EXERCISE: How many of the lines below have "market" in them? Say the number and nothing more.

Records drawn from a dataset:
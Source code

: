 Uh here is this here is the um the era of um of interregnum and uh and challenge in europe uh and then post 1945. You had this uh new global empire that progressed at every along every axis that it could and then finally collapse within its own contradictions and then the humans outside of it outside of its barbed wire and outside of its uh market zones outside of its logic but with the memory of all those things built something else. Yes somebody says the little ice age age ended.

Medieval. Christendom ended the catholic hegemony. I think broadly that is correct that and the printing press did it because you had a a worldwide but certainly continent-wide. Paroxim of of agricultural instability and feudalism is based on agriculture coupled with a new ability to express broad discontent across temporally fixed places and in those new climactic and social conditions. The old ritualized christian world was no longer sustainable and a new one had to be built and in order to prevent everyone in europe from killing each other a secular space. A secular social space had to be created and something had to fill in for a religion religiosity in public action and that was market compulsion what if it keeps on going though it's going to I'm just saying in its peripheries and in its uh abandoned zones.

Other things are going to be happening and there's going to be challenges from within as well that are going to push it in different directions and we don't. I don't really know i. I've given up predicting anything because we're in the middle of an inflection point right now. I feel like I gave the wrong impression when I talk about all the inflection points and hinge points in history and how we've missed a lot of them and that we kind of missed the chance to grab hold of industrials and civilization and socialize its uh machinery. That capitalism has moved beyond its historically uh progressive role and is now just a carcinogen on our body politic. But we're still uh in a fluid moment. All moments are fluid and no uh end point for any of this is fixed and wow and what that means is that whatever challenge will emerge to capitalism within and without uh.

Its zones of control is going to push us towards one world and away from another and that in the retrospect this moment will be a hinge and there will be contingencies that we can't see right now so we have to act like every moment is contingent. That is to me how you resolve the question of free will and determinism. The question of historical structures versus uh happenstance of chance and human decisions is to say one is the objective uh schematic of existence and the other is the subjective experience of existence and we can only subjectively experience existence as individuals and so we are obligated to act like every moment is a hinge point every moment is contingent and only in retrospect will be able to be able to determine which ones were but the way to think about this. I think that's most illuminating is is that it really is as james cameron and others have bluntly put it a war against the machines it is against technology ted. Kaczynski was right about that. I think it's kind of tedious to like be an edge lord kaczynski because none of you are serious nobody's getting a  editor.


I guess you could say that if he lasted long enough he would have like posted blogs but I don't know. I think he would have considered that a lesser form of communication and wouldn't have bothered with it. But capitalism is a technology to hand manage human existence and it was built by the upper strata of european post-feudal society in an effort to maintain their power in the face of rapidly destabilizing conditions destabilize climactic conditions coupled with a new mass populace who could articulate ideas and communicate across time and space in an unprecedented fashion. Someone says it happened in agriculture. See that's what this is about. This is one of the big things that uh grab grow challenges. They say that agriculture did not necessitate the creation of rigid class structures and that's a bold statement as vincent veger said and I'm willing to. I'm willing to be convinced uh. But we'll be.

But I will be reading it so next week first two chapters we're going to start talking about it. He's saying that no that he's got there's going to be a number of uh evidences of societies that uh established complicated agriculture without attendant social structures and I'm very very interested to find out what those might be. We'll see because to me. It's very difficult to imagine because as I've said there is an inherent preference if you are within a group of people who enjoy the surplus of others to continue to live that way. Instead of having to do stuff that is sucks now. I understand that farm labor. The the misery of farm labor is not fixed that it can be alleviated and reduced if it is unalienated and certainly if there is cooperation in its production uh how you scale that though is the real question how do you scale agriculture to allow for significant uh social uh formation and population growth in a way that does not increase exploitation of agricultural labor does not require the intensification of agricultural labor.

ANSWER SECTION: 2